夏野 剛慶應義塾大学大学院 政策・メディア研究科特別招聘教授

ニッポンのITビジネス牽引者に聞く
フィンテック(FinTech)のリアルとゆくえ

<第2回>2016.07.13
すでに始まっていた!
国内におけるフィンテック(FinTech)ヒストリー

証券業界の主力プレーヤーの変化がもたらしたものとは?

現在、日本で叫ばれているフィンテック(FinTech)ムーブメント。前回では、世界的な金融業界の近年の動向を振り返り、周回遅れのIT化を迎えていることこそが、FinTechが熱を帯びて語られる理由だと分析しました。

しかし、これまでの20年間、ITに投資する余裕がなかった金融業界ですが、余力がないながらも、IT化の波を受けてすでに変革が起きているのも事実です。

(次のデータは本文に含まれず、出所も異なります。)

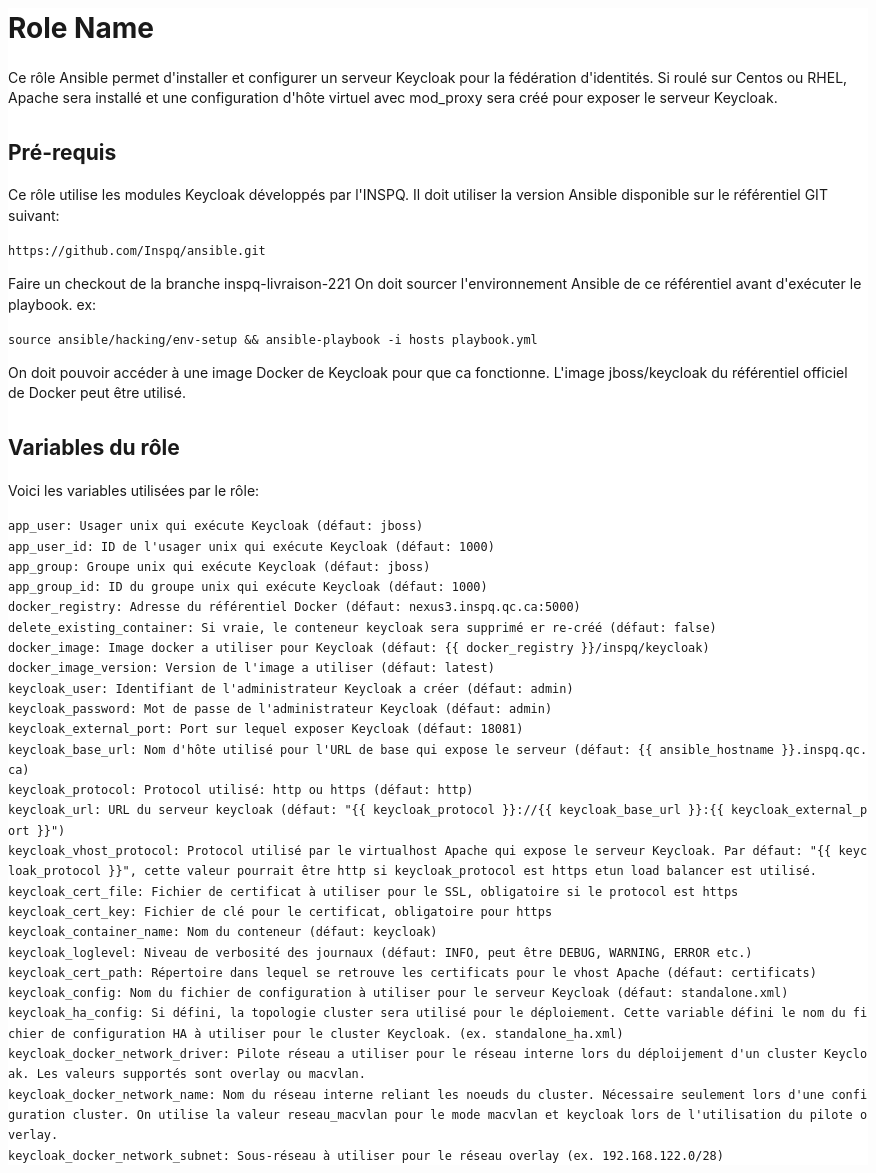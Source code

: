 Role Name
=========

Ce rôle Ansible permet d'installer et configurer un serveur Keycloak pour la fédération d'identités.
Si roulé sur Centos ou RHEL, Apache sera installé et une configuration d'hôte virtuel avec mod_proxy sera créé pour exposer le serveur Keycloak.

Pré-requis
------------

Ce rôle utilise les modules Keycloak développés par l'INSPQ. Il doit utiliser la version Ansible disponible sur le référentiel GIT suivant:

	https://github.com/Inspq/ansible.git

Faire un checkout de la branche inspq-livraison-221
On doit sourcer l'environnement Ansible de ce référentiel avant d'exécuter le playbook. ex:

	source ansible/hacking/env-setup && ansible-playbook -i hosts playbook.yml

On doit pouvoir accéder à une image Docker de Keycloak pour que ca fonctionne. L'image jboss/keycloak du référentiel officiel de Docker peut être utilisé.

Variables du rôle
--------------

Voici les variables utilisées par le rôle:

	app_user: Usager unix qui exécute Keycloak (défaut: jboss)
	app_user_id: ID de l'usager unix qui exécute Keycloak (défaut: 1000)
	app_group: Groupe unix qui exécute Keycloak (défaut: jboss)
	app_group_id: ID du groupe unix qui exécute Keycloak (défaut: 1000)
	docker_registry: Adresse du référentiel Docker (défaut: nexus3.inspq.qc.ca:5000)
	delete_existing_container: Si vraie, le conteneur keycloak sera supprimé er re-créé (défaut: false)
	docker_image: Image docker a utiliser pour Keycloak (défaut: {{ docker_registry }}/inspq/keycloak)
	docker_image_version: Version de l'image a utiliser (défaut: latest)
	keycloak_user: Identifiant de l'administrateur Keycloak a créer (défaut: admin)
	keycloak_password: Mot de passe de l'administrateur Keycloak (défaut: admin)
	keycloak_external_port: Port sur lequel exposer Keycloak (défaut: 18081)
	keycloak_base_url: Nom d'hôte utilisé pour l'URL de base qui expose le serveur (défaut: {{ ansible_hostname }}.inspq.qc.ca)
	keycloak_protocol: Protocol utilisé: http ou https (défaut: http)
	keycloak_url: URL du serveur keycloak (défaut: "{{ keycloak_protocol }}://{{ keycloak_base_url }}:{{ keycloak_external_port }}")
	keycloak_vhost_protocol: Protocol utilisé par le virtualhost Apache qui expose le serveur Keycloak. Par défaut: "{{ keycloak_protocol }}", cette valeur pourrait être http si keycloak_protocol est https etun load balancer est utilisé.
	keycloak_cert_file: Fichier de certificat à utiliser pour le SSL, obligatoire si le protocol est https
	keycloak_cert_key: Fichier de clé pour le certificat, obligatoire pour https
	keycloak_container_name: Nom du conteneur (défaut: keycloak)
	keycloak_loglevel: Niveau de verbosité des journaux (défaut: INFO, peut être DEBUG, WARNING, ERROR etc.)
	keycloak_cert_path: Répertoire dans lequel se retrouve les certificats pour le vhost Apache (défaut: certificats)
	keycloak_config: Nom du fichier de configuration à utiliser pour le serveur Keycloak (défaut: standalone.xml)
	keycloak_ha_config: Si défini, la topologie cluster sera utilisé pour le déploiement. Cette variable défini le nom du fichier de configuration HA à utiliser pour le cluster Keycloak. (ex. standalone_ha.xml)
	keycloak_docker_network_driver: Pilote réseau a utiliser pour le réseau interne lors du déploijement d'un cluster Keycloak. Les valeurs supportés sont overlay ou macvlan.
	keycloak_docker_network_name: Nom du réseau interne reliant les noeuds du cluster. Nécessaire seulement lors d'une configuration cluster. On utilise la valeur reseau_macvlan pour le mode macvlan et keycloak lors de l'utilisation du pilote overlay.
	keycloak_docker_network_subnet: Sous-réseau à utiliser pour le réseau overlay (ex. 192.168.122.0/28)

その1つとしては、証券業界が大きく変わったことが挙げられます。例えば「松井証券」という、当時の序列でいうと中堅の証券会社が、1998年に「ネットストック」のブランド名でインターネットトレードを日本で初めて導入しました。18年前にはまったくゼロだったインターネット上での証券取引ですが、今や個人投資家の株取引の約95%がインターネットトレードとなり、それまでは個人投資家の自宅まで訪問して、営業活動を行っていた個人営業という概念も高齢者を除いてはほとんどなくなってきています。

その結果、今やインターネットトレード分野で勢力を伸ばす企業の顔触れを見ると、SBI証券、楽天証券、マネックス証券などの新規参入企業がずらりと並びます。ひと昔前の大手証券会社であった野村證券、日興證券、大和証券などはインターネット取引に出遅れたために、個人の株取引においてプレゼンスが弱くなっているという状況です。

クレジットカード業界でも大きな変革を迎えている

クレジットカード業界も近年大きく変わりました。クレジットカードでの取引高は、ここ10年ほどで増加の一途をたどっています。市場規模も10年前は25兆円と言われていましたが、今や50兆円と飛躍的に跳ね上がっています。これは、インターネットの普及により、消費者の行動パターンも変わってきたことが大きな原因です。日本には「現金主義」という言葉がありましたが、さすがにインターネット上での現金利用はできませんので、着実にクレジットカードでの決済が伸びていると考えられます。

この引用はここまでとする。